02
abr
2025

STJ reconhece a possibilidade de o Ministério Público propor ANPP em ação penal privada após inércia do querelante

Por João Vitor Moreira Michelin

Após a introdução do art. 28-A do Código de Processo Penal pela Lei n. 13.964/2019 (Pacote Anticrime), o Acordo de Não Persecução Penal (ANPP) passou a ser um dos principais institutos jurídicos possíveis ao Ministério Público para promover a justiça criminal.

O Acordo é geralmente oferecido antes do recebimento da Denúncia, dispensando a necessidade de prosseguimento da ação penal para ensejar a ressocialização do suposto autor. Para sua celebração, são necessárias a confissão formal e circunstanciada do autor, reparação do dano, renúncia aos bens, direitos ou instrumentos relacionados à prática ou resultado do crime, bem como prestação de serviços à comunidade, prestação pecuniária ou outra condição apta a promover a reeducação do acusado.

Apesar da expressão “poderá” que destacamos no caput, é mister salientar que o Ministério Público não dispõe da possibilidade de oferecer ou não o Acordo de Não Persecução Penal. Afinal, o princípio da objetividade prescreve que o Promotor de Justiça deve agir de acordo com o interesse público- diretamente extraído da comunhão das normas positivadas em nosso ordenamento. Por isso, caso um acusado se adeque aos requisitos para celebração do ANPP, não é equivocado dizer que o parquet tem a obrigação legal de oferecer o Acordo, sob pena de negligenciar a realização do interesse público.

Nessa toada, mediante cumprimento dos requisitos (abaixo) pelo acusado, alguns doutrinadores defendem a existência de um direito subjetivo à formulação de uma proposta justa de Acordo de Não Persecução Penal:

i) prática de infração penal sem violência ou grave ameaça, com pena mínima inferior a 4 anos;
ii) confissão formal e circunstanciada pelo investigado;
iii) necessidade e suficiência do acordo para a reprovação e prevenção do crime;
iv) ausência de reincidência e de antecedentes criminais específicos impeditivos
Ora, o legislador optou, mesmo durante uma ascensão do pensamento punitivista, à época da promulgação do pacote anticrime, por introduzir uma medida despenalizadora. É evidente que seu interesse era a desburocratização do direito penal, visando à efetividade, celeridade dos processos criminais. Também por isso, o interesse público tutelado pelo legislador e atrelado ao instituto do Acordo de Não Persecução Penal não pode ser negligenciado pelo órgão Ministerial.

Ocorre que, conforme observamos na redação do artigo 28-A, o Ministério Público do Distrito Federal e Territórios, no caso que narraremos, levou bastante a sério a pretensão do legislador e buscou consumar sua função de fiscal da Lei, emanada do artigo 127 de nossa Constituição Federal.

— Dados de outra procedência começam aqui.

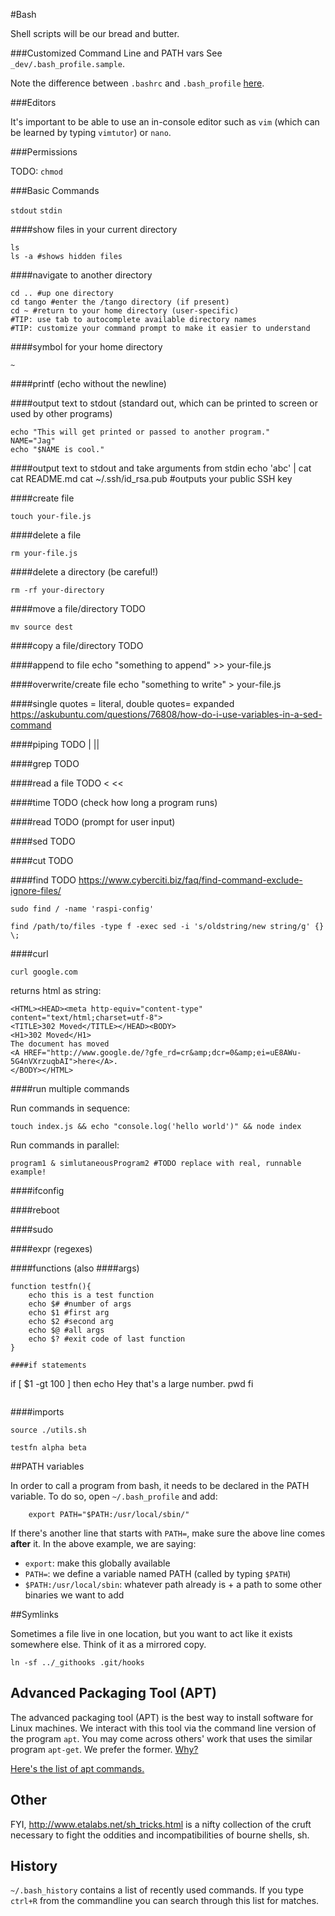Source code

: #Bash

Shell scripts will be our bread and butter.



###Customized Command Line and PATH vars
See `_dev/.bash_profile.sample`.

Note the difference between `.bashrc` and `.bash_profile` [here](http://www.joshstaiger.org/archives/2005/07/bash_profile_vs.html).

###Editors

It's important to be able to use an in-console editor such as `vim` (which can be learned by typing `vimtutor`) or `nano`.

###Permissions

TODO: `chmod`

###Basic Commands

`stdout`
`stdin`

####show files in your current directory
```
ls
ls -a #shows hidden files
```

####navigate to another directory
```
cd .. #up one directory
cd tango #enter the /tango directory (if present)
cd ~ #return to your home directory (user-specific)
#TIP: use tab to autocomplete available directory names
#TIP: customize your command prompt to make it easier to understand
```

####symbol for your home directory
```
~
```

####printf (echo without the newline)

####output text to stdout (standard out, which can be printed to screen or used by other programs)
```
echo "This will get printed or passed to another program."
NAME="Jag"
echo "$NAME is cool."
```

####output text to stdout and take arguments from stdin
echo 'abc' | cat
cat README.md
cat ~/.ssh/id_rsa.pub #outputs your public SSH key


####create file
```
touch your-file.js
```

####delete a file
```
rm your-file.js
```

####delete a directory (be careful!)
```
rm -rf your-directory
```

####move a file/directory TODO
```
mv source dest
```

####copy a file/directory TODO

####append to file
echo "something to append" >> your-file.js

####overwrite/create file
echo "something to write" > your-file.js


####single quotes = literal, double quotes= expanded
https://askubuntu.com/questions/76808/how-do-i-use-variables-in-a-sed-command

####piping TODO | ||

####grep TODO

####read a file TODO < <<

####time TODO (check how long a program runs)

####read TODO (prompt for user input)

####sed TODO

####cut TODO

####find TODO
https://www.cyberciti.biz/faq/find-command-exclude-ignore-files/

```
sudo find / -name 'raspi-config'

find /path/to/files -type f -exec sed -i 's/oldstring/new string/g' {} \;
```

####curl
```
curl google.com
```

returns html as string:

```
<HTML><HEAD><meta http-equiv="content-type" content="text/html;charset=utf-8">
<TITLE>302 Moved</TITLE></HEAD><BODY>
<H1>302 Moved</H1>
The document has moved
<A HREF="http://www.google.de/?gfe_rd=cr&amp;dcr=0&amp;ei=uE8AWu-5G4nVXrzuqbAI">here</A>.
</BODY></HTML>
```

####run multiple commands

Run commands in sequence:
```
touch index.js && echo "console.log('hello world')" && node index
```

Run commands in parallel:
```
program1 & simlutaneousProgram2 #TODO replace with real, runnable example!
```

####ifconfig

####reboot

####sudo

####expr (regexes)


####functions (also ####args)
```
function testfn(){ 
	echo this is a test function
	echo $# #number of args
	echo $1	#first arg
	echo $2	#second arg
	echo $@	#all args
	echo $? #exit code of last function
}

####if statements
```
if [ $1 -gt 100 ]
then
echo Hey that\'s a large number.
pwd
fi
```

```
####imports
```
source ./utils.sh

testfn alpha beta
```


##PATH variables

In order to call a program from bash, it needs to be declared in the PATH variable. To do so, open `~/.bash_profile` and add:

```
    export PATH="$PATH:/usr/local/sbin/"
```

If there's another line that starts with `PATH=`, make sure the above line comes **after** it. In the above example, we are saying:

- `export`: make this globally available
- `PATH=`: we define a variable named PATH (called by typing `$PATH`)
- `$PATH:/usr/local/sbin`: whatever path already is + a path to some other binaries we want to add


##Symlinks

Sometimes a file live in one location, but you want to act like it exists somewhere else. Think of it as a mirrored copy. 

```
ln -sf ../_githooks .git/hooks
```

## Advanced Packaging Tool (APT)

The advanced packaging tool (APT) is the best way to install software for Linux machines. We interact with this tool via the command line version of the program `apt`. You may come across others' work that uses the similar program `apt-get`. We prefer the former. [Why?](https://itsfoss.com/apt-vs-apt-get-difference/)

[Here's the list of apt commands.](https://manpages.debian.org/jessie/apt/apt.8.en.html)


## Other

FYI, http://www.etalabs.net/sh_tricks.html is a nifty collection of the cruft necessary to fight the oddities and incompatibilities of bourne shells, sh.

## History

`~/.bash_history` contains a list of recently used commands. If you type `ctrl+R` from the commandline you can search through this list for matches.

Isso porque, embora o Ministério Público seja o titular das ações penais públicas, o Promotor designado ao processo aqui analisado (Recurso Especial nº 2.083.823/DF), julgado pela Quinta Turma do Superior Tribunal de Justiça, o Promotor de Justiça identificou uma suposta inércia do Querelante na ação penal privada de origem, que não propôs Acordo de Não Persecução Penal ao Querelado. Por isso, o membro ministerial propôs ele mesmo o Acordo, mesmo sendo uma ação de iniciativa do particular.

Diante dessa inovação processual, vislumbrando possível afronta a precedentes das Cortes Constitucionais e objetivando prosseguir com a persecução penal, entendendo estar exercendo seu direito de ação, o Querelante interpôs reclamação perante o Tribunal de Justiça, que a julgou improcedente, sustendando que “na qualidade de custos legis, é legítima e oportuna, porque atende à finalidade de pacificação social na perspectiva de um processo penal garantista”.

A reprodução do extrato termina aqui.